Now that I’m into my second week at MSU, things have calmed down a little. I’ve ploughed through most of the necessary admin, met many of the people I’ll be working with here at CSIS and throughout MSU (although being summer campus is quiet right now – the undergrads are gone and the postgrads are away on their fieldwork), and finally got my apartment into a liveable state. The next few weeks will no doubt be spent really getting my head around what we’re aiming to achieve with this integrated ecological-economic modelling project. For example, during the next month or two I’ll take a trip up to our study area to get a feel for the landscape, see the experimental plots that have been put in place previously, and gain a better understanding regarding the subsequent effects of timber harvesting. Also I plan on meeting and interviewing several key management stakeholders from organisations such as Michigan’s Department of Natural Resources and The Nature Conservancy to get their perspective on the landscape and what they might gain from our work. I’ve also been examining some of the tools that we hope to utilise and build upon, such as the USFS’ Forest Vegetation Simulator.
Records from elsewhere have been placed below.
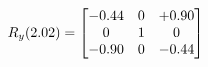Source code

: \documentclass[preview]{standalone}
\begin{document}
\begin{align*}
\special{dvisvgm:raw <g id='unique000'>}R_{y}(2.02) = \begin{bmatrix}-0.44 & 0 & +0.90 \\0 & 1 & 0 \\-0.90 & 0 & -0.44\end{bmatrix}\special{dvisvgm:raw </g>}
\end{align*}
\end{document}
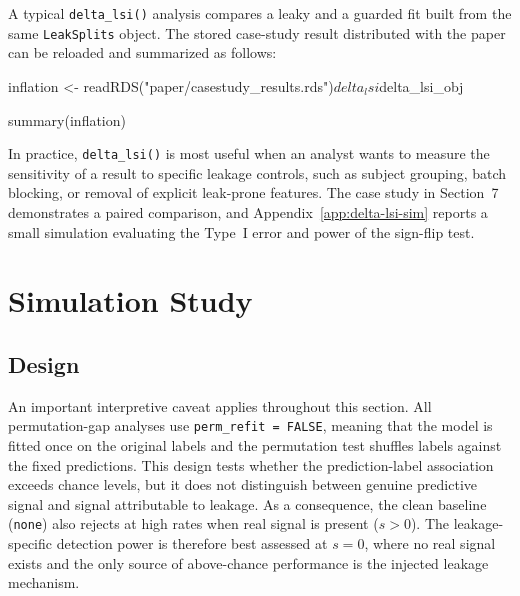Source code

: \documentclass[article]{jss}
\begin{document}
A typical \texttt{delta\_lsi()} analysis compares a leaky and a guarded fit
built from the same \texttt{LeakSplits} object. The stored case-study result
distributed with the paper can be reloaded and summarized as follows:

\begin{CodeInput}
inflation <- readRDS("paper/casestudy_results.rds")$delta_lsi$delta_lsi_obj

summary(inflation)
\end{CodeInput}


\noindent
In practice, \texttt{delta\_lsi()} is most useful when an analyst wants to
measure the sensitivity of a result to specific leakage controls, such as
subject grouping, batch blocking, or removal of explicit leak-prone features.
The case study in Section~7 demonstrates a paired comparison, and
Appendix~\ref{app:delta-lsi-sim} reports a small simulation evaluating the
Type~I error and power of the sign-flip test.

\section{Simulation Study}

\subsection{Design}

An important interpretive caveat applies throughout this section. All
permutation-gap analyses use \texttt{perm\_refit = FALSE}, meaning that the
model is fitted once on the original labels and the permutation test shuffles
labels against the fixed predictions. This design tests whether the
prediction-label association exceeds chance levels, but it does not
distinguish between genuine predictive signal and signal attributable to
leakage. As a consequence, the clean baseline (\texttt{none}) also rejects at
high rates when real signal is present ($s > 0$). The leakage-specific
detection power is therefore best assessed at $s = 0$, where no real signal
exists and the only source of above-chance performance is the injected
leakage mechanism.
\end{document}
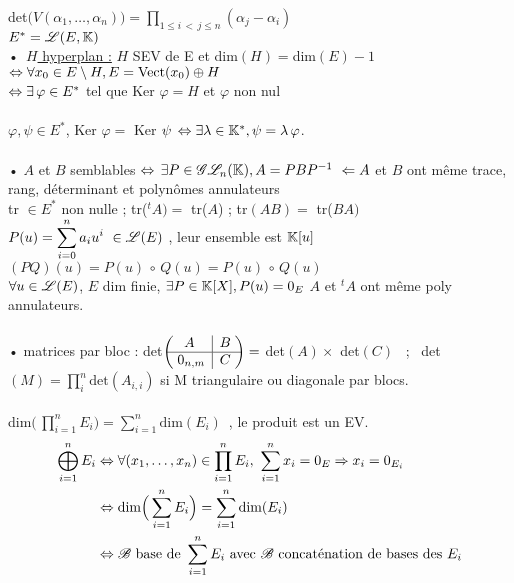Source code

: \documentclass[12 pt]{exampleclass}
\begin{document}
det$\displaystyle{\big(V(\alpha_1, \hdots, \alpha_n)\big) = \prod_{1 \leqslant i \,<\, j \leqslant n} (\alpha_j - \alpha_i) }$\\
$E^* = \mathscr{L}(E,\mathbb{K})$\\
•\, \underline{$H$ hyperplan :} $H$ SEV de E et dim$(H) = $dim$(E) - 1$\\
\text{}\qquad \qquad \qquad \quad $ \Leftrightarrow \forall x_0 \in E\setminus H, E = \text{Vect}(x_0)\oplus H$\\
\text{}\qquad \qquad \qquad \quad $\Leftrightarrow \exists\,\varphi \in E^*$ tel que Ker $\varphi = H$ et $\varphi$ non nul\\
\text{}\\
$\varphi, \psi \in E^*$, Ker $\varphi =$ Ker $\psi \, \Leftrightarrow \exists \lambda \in \mathbb{K}^*, \psi = \lambda\, \varphi$.\\

\text{}\\
• $A$ et $B$ semblables $\Leftrightarrow \, \exists P \in \mathscr{G}\mathscr{L}_n(\mathbb{K}), A = P B P^{-1} \ \Leftarrow A$ et $B$ ont même trace, rang, déterminant et polynômes annulateurs\\
tr $\in E^*$ non nulle ; tr(${}^tA) = $ tr($A$) ; tr$(AB) = $ tr($BA)$\\
$\displaystyle{P(u) = \sum_{i = 0}^n a_i u^i \ \in \sL(E)}$ , leur ensemble est $\mathbb{K}[u]$ \quad $(PQ)(u) = P(u)\, \circ \,Q(u) = P(u)\, \circ \,Q(u)$\\
$\forall u \in \mathscr{L}(E)$, $E$ dim finie, $\exists P\in \mathbb{K}[X], P(u) = 0_E$ \quad $A$ et ${}^tA$ ont même poly annulateurs.\\

\text{}\\
• matrices par bloc : det$\begin{pmatrix} A & \rvline & B\; \\ \hline
\;0_{n,m} & \rvline & C\; \end{pmatrix} = $ det$(A) \times$ det$(C)$ \ ; \ det$\displaystyle{(M) = \prod_i^n \text{det}(A_{i,i}) }$ si M triangulaire ou diagonale par blocs.\\
\text{}\\
dim$\Big(\,\displaystyle{\prod_{i =1}^n E_i \Big) = \sum_{i = 1}^n \text{dim}(E_i)}$\ , le produit est un EV.\\
\begin{equation*}
\begin{aligned}
    \bigoplus_{i =1}^n E_i &\Leftrightarrow \forall (x_1, \dots, x_n)\in \prod_{i=1}^n E_i, \ \sum_{i =1}^n x_i = 0_E \Rightarrow x_i = 0_{E_i}\\
    &\Leftrightarrow \text{dim}\Big(\sum_{i=1}^n E_i \Big) = \sum_{i = 1}^n \text{dim}(E_i)\\
    &\Leftrightarrow \mathscr{B} \text{ base de } \sum_{i=1}^n E_i \text{ avec $\mathscr{B}$ concaténation de bases des } E_i\\
\end{aligned}
\end{equation*}
\end{document}
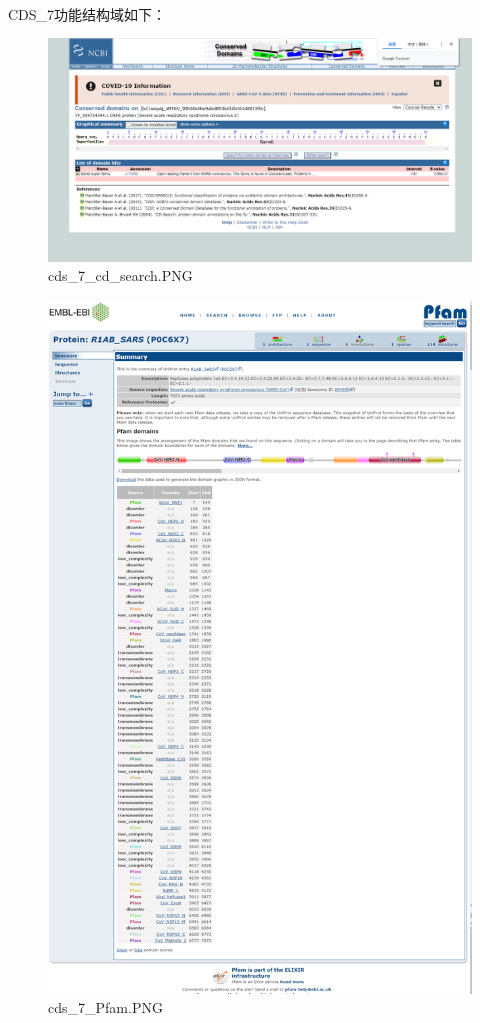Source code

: \documentclass[supercite]{HustGraduPaper}
\begin{document}
	\paragraph{}\label{subpara:subpara}CDS\_7功能结构域如下：
	\begin{figure}[H]
		\centering
		\includegraphics[width=1\textwidth]{./material/practice2/cds_7/cd_search.png}
		\caption{cds\_7\_cd\_search.PNG}
	\end{figure}
	\begin{figure}[H]
		\centering
		\includegraphics[width=1\textwidth]{./material/practice2/cds_7/Pfam.png}
		\caption{cds\_7\_Pfam.PNG}
	\end{figure}
\end{document}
So whilst I get my head around exactly what this new project is all about, I’ll continue to blog about some of the work coming out of my Phd thesis. I’ve been threatening to do this for a while, and now I really mean it. Specifically, I’ll walk through the later stages of my thesis where I explored the potential of more reflexive forms of model validation – seeing the modelling process as an end in itself, a learning process, rather than a means to an end (i.e. the model) which is then used to ‘predict’ the future. I’ll discuss the philosophy underlying this perspective before re-examining my efforts to engage the model I produced with local stakeholders after the model had been ‘completed’ with their minimal input.

And of course, I’ll throw in the odd comment to let you know how things are going here in this new world I’ve recently landed in. Like my trip to the grey and windswept Lake Michigan at the weekend – I’m going to have to look into this kite-surfing stuff…

Posted on 2007-05-12

PhD pass!

After a gruelling three-and-a-half hour examination yesterday, my examiners Prof. Keith Richards and Prof. Eric Lambin are satisfied that I should be awarded the degree of PhD, subject to three minor amendments!
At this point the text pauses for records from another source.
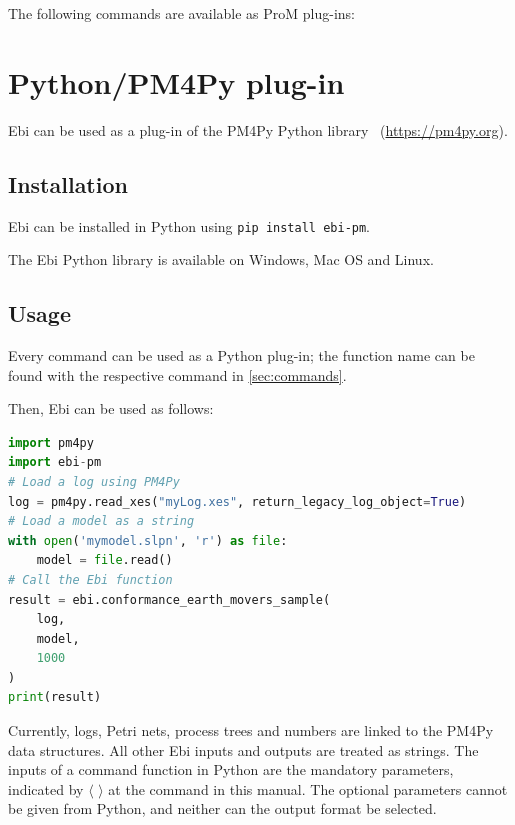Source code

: \documentclass{book}
\begin{document}
		The following commands are available as ProM plug-ins:
		\promcommands

    \section{Python/PM4Py plug-in}
        Ebi can be used as a plug-in of the PM4Py Python library~\cite{DBLP:journals/simpa/BertiZS23} (\url{https://pm4py.org}).
        
        \subsection*{Installation}
            Ebi can be installed in Python using \verb=pip install ebi-pm=.

            The Ebi Python library is available on Windows, Mac OS and Linux. 


        \subsection*{Usage}
            Every command can be used as a Python plug-in; the function name can be found with the respective command in \cref{sec:commands}.
        
            Then, Ebi can be used as follows:
            \begin{lstlisting}[language=python, style=boxed]
import pm4py
import ebi-pm
# Load a log using PM4Py
log = pm4py.read_xes("myLog.xes", return_legacy_log_object=True)
# Load a model as a string
with open('mymodel.slpn', 'r') as file:
    model = file.read()
# Call the Ebi function
result = ebi.conformance_earth_movers_sample(
    log,
    model,
    1000
)
print(result)\end{lstlisting}

            Currently, logs, Petri nets, process trees and numbers are linked to the PM4Py data structures.
            All other Ebi inputs and outputs are treated as strings.
            The inputs of a command function in Python are the mandatory parameters, indicated by $\langle$ $\rangle$ at the command in this manual.
            The optional parameters cannot be given from Python, and neither can the output format be selected.
\end{document}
Thanks to everyone that helped me celebrate in London last night. Also, thanks to all those that helped me along the way on my PhD journey: George, Raul, David, John, David, Bruce, Shatish, Margaret, Rob, Alison, Isobel, Erin, Kat, Andreas, Ben, Chris, Gareth, Isobel, Helen, Nick, Pete, Chris, Mark, Laura, Jamie, Helen, Neil, Nicky, Javier, Livs, Mum, Dad, Michael and Mark… and anyone else I’ve forgotten! Stay in touch everyone.

I’m off across the pond to start my postdoc at MSU tomorrow. Eight great years in London at King’s over, hopefully many more to come elsewhere…

Posted on 2007-03-13

PhD Thesis Completed

So, finally, it is done. As I write, three copies of my PhD Thesis are being bound ready for submission tomorrow! I’ve posted a short abstract below. If you want a more complete picture of what I’ve done you can look at the Table of Contents and read the online versions of the Introduction and Discussion and Conclusions. Email me if you want a copy of the whole thesis (all 81,000 words, 277 pages of it).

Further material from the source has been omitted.